Plain-text document sources:
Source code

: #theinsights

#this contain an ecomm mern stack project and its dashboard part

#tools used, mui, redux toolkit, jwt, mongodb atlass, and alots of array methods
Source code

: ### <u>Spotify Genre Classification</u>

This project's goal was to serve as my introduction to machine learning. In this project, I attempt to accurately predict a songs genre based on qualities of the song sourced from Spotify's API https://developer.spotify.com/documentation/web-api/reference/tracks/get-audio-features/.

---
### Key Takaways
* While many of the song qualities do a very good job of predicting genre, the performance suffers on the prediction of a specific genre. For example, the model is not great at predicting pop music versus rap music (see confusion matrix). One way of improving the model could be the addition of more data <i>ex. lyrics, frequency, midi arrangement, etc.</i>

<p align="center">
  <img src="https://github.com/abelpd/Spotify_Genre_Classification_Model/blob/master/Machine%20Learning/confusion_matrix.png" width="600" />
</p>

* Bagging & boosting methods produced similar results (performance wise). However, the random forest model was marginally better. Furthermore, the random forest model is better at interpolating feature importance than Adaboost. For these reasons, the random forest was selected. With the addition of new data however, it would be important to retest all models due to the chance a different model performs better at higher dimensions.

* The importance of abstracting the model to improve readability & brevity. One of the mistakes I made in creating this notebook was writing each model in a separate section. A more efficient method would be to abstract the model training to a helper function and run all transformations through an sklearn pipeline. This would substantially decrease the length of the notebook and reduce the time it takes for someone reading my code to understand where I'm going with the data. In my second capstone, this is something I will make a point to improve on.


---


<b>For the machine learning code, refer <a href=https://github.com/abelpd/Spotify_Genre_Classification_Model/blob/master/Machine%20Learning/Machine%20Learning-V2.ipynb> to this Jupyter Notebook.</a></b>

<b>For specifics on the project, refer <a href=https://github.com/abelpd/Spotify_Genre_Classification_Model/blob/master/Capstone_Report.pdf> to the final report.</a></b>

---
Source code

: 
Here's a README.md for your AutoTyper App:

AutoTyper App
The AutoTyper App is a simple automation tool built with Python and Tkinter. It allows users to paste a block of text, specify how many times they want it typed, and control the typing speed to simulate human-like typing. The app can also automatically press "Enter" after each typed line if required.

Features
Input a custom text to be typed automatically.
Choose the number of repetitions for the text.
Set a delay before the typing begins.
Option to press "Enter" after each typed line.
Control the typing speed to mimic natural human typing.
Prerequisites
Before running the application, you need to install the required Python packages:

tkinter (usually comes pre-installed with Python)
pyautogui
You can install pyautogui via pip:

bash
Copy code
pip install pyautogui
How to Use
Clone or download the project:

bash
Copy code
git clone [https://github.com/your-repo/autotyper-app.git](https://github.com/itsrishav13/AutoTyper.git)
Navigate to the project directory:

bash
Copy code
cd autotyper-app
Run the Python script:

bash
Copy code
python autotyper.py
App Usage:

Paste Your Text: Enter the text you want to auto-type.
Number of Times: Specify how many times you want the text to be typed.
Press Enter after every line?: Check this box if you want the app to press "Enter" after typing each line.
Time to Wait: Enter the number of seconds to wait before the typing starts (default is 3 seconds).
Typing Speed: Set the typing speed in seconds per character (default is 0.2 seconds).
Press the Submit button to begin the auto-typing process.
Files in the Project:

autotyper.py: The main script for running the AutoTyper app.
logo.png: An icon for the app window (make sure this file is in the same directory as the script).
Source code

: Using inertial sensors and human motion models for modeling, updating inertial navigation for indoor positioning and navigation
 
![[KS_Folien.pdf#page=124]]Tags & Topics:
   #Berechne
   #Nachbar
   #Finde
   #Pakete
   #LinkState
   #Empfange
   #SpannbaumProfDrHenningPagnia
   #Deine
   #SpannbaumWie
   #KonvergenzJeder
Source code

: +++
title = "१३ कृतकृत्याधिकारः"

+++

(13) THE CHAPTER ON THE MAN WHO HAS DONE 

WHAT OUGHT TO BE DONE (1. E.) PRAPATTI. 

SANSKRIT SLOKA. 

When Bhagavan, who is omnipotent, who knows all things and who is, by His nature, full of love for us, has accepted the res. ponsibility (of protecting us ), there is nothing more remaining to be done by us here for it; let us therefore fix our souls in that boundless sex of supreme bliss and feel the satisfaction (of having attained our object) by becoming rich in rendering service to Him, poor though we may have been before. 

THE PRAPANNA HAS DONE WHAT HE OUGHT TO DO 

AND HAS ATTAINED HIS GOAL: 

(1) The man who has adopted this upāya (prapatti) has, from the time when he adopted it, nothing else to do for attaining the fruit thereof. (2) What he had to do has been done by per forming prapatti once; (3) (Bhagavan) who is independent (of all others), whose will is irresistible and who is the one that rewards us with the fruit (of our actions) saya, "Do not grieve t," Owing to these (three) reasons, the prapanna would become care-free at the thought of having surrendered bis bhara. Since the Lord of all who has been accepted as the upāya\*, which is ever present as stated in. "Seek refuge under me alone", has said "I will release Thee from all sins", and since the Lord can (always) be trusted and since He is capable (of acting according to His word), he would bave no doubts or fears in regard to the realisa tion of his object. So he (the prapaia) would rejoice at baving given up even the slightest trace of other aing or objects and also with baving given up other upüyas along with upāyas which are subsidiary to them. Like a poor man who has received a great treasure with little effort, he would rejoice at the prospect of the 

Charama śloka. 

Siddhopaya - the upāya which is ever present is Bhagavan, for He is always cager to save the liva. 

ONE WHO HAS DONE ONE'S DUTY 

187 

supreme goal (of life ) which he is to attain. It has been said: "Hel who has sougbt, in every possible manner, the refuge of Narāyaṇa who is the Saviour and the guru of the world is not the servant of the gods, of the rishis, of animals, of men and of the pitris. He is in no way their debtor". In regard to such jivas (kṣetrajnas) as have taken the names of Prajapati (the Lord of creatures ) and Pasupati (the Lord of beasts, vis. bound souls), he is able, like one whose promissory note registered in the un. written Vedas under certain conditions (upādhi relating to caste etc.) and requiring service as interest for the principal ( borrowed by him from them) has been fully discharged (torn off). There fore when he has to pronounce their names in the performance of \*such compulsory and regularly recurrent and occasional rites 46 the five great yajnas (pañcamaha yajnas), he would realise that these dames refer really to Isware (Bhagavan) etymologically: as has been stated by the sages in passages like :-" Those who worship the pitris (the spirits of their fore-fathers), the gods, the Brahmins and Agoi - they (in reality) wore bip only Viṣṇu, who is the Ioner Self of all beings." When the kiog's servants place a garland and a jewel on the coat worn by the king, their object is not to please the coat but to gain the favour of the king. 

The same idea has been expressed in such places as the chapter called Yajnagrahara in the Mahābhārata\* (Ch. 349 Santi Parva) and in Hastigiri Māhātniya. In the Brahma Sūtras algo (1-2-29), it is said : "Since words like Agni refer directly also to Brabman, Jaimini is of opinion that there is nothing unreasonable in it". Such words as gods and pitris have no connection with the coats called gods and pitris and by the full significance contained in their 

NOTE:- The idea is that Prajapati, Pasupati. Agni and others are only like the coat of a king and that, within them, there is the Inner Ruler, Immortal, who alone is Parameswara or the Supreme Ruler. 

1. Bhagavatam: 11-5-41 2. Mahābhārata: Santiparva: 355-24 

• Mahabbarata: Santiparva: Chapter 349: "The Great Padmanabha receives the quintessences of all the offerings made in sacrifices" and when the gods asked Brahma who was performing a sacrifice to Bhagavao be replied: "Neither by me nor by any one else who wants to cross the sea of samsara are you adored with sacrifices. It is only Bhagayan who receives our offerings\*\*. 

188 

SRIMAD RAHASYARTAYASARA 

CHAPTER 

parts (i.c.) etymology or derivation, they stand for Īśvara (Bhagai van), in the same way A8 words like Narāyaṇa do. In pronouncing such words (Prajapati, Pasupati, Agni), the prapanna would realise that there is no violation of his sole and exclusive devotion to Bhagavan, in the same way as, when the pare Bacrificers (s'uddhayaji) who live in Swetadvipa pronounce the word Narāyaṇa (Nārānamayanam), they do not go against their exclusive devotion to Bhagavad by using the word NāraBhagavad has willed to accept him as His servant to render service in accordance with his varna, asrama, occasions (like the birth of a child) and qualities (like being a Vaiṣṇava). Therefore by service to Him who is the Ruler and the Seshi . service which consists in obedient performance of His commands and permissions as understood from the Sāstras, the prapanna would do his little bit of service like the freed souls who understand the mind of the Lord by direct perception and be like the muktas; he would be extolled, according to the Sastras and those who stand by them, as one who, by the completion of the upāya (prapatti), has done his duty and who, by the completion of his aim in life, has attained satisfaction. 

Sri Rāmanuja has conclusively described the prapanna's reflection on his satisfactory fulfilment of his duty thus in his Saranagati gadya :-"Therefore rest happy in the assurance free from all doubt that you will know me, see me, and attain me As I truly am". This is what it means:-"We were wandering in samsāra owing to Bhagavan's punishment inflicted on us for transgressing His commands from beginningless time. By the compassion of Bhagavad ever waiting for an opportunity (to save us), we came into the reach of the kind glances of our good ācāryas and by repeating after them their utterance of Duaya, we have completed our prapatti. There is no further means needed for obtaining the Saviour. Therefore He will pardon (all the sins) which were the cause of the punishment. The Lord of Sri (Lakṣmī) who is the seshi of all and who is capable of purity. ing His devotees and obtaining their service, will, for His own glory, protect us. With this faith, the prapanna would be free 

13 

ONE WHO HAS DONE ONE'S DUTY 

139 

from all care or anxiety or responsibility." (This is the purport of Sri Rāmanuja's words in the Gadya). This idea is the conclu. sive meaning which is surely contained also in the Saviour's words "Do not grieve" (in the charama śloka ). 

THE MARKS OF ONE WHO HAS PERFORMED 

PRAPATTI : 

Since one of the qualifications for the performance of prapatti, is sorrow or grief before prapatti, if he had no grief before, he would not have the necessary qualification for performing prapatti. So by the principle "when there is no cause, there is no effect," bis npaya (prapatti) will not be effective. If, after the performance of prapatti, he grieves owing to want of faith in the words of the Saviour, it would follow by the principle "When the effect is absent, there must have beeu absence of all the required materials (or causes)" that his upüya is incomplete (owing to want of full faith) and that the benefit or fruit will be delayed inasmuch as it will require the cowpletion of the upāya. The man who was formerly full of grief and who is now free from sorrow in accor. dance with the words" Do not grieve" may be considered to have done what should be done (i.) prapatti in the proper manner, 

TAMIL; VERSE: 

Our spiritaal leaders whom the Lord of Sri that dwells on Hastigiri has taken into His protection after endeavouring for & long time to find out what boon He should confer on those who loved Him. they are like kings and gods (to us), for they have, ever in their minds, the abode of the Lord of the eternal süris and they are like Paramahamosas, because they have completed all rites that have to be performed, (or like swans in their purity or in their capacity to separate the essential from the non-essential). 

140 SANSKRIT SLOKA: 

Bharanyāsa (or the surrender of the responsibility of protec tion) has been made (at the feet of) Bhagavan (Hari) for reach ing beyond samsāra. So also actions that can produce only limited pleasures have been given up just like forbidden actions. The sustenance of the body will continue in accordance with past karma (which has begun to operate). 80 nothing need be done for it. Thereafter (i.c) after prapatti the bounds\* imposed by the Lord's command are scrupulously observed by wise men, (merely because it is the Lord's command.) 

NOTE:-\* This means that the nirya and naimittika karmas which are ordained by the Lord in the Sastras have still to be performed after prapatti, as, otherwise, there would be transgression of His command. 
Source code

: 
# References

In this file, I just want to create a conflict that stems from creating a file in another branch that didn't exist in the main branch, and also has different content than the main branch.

§ Task objective:
Give back, word for word, the lines from the one with "# References" through the last line of the entries, both included, and no other line.

§ Exercise answer:
# References

In this file, I just want to create a conflict that stems from creating a file in another branch that didn't exist in the main branch, and also has different content than the main branch.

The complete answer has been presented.